Lalit Modi’s tenure as president of the RCA, which lasted from 2005 to 2009, was like a rough draft of his tenure as IPL commissioner: the details are different but the broad pattern is recognisably the same. There is, for instance, the same delirious mix of vaulting ambition, the pathological desire to monetise everything, the sleepless vigour, and the piercing business acumen. Ahead of the very first one-day international match to be played at Jaipur after Modi assumed power, CricInfo reported that the RCA had spent Rs7.5 million to install new seats, bring the pavilion forward, roof the stands, and make myriad additional changes to a stadium that had been poorly tended for more than three decades. (Another, costlier round of renovation would follow the next year.) His stadium thus ready, Modi then set about selling the cricket, marketing inches of the game that had never been previously visible to anyone, in a manner that would become intensely familiar to IPL audiences three years later. He excised the agency that acted as middleman in selling advertising space at the ground, preferring to do that himself; he sold boundary-rope advertising for Rs1.5 million per spot, more than double the previous rate; he refused to give away tickets for free, thus breaking with a mystifying practice that continues at many cricket grounds in India; he sold corporate box seats at the astonishing price of Rs125,000 per seat. Even before the Indian and Sri Lankan captains, Rahul Dravid and Marvan Atapattu, had walked out for the toss, the RCA had gleefully projected revenues of Rs24 million from the match. It remains the single most profitable cricket game ever played in India.
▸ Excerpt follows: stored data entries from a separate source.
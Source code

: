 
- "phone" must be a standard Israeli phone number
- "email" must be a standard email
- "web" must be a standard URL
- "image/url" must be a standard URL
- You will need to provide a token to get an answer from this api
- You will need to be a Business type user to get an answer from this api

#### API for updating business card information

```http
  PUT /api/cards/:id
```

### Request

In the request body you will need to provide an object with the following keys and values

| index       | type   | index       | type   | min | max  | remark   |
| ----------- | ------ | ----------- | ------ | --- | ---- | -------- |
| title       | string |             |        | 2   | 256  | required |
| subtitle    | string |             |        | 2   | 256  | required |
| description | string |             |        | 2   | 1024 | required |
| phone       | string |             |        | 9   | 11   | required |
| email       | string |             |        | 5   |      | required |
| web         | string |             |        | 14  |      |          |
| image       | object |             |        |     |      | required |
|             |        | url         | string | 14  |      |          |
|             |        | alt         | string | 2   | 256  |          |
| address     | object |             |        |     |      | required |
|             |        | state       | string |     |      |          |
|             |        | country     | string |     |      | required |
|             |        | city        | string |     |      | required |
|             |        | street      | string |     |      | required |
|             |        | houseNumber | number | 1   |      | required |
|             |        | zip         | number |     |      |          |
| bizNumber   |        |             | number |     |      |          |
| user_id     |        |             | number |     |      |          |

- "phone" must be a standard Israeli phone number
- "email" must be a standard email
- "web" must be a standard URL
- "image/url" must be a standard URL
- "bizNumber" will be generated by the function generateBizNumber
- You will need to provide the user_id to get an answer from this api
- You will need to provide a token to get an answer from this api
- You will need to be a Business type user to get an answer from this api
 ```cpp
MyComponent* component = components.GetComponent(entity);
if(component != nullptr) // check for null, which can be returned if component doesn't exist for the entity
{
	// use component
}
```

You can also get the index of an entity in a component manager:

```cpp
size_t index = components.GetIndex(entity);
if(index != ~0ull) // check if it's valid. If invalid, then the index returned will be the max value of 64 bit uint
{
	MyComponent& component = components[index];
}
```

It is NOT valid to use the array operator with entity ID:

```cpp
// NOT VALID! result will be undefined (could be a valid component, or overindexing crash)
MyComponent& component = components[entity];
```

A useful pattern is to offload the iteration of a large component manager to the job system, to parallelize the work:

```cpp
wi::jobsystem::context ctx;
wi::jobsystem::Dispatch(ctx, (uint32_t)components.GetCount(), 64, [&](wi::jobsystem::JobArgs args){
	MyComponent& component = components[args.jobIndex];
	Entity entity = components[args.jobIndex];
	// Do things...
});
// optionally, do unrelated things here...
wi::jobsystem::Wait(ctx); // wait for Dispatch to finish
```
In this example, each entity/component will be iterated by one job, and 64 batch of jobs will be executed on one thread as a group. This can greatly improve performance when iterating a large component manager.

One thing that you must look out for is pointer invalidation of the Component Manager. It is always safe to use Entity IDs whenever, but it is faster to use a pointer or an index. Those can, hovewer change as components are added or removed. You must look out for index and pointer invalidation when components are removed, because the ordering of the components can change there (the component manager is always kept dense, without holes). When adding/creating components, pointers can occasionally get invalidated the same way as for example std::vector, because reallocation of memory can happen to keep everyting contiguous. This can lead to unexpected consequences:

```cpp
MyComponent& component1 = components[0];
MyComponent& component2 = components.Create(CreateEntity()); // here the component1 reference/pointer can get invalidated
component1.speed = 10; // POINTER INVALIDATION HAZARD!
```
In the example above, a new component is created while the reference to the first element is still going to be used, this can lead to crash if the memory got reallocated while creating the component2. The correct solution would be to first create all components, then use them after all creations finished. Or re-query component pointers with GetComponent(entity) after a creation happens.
To that match also belongs another of the big-fish stories about Modi’s seemingly inexhaustible stamina. “The match went well, but there were some problems on the management side,” said Shamsher Singh, at the time a liaison officer for the Sri Lankan team. A couple of barricades had been erected incorrectly, and crowd control threatened to become a problem. “There’d already been a welcome party the night before, the match day was exhausting for all of us, and there was a party after the game as well.” Singh had been asked by Modi to accompany the teams to the airport at 5:30 the next morning—and to get a few cricket bats autographed by MS Dhoni, who had struck a magnificent 183 in India’s win.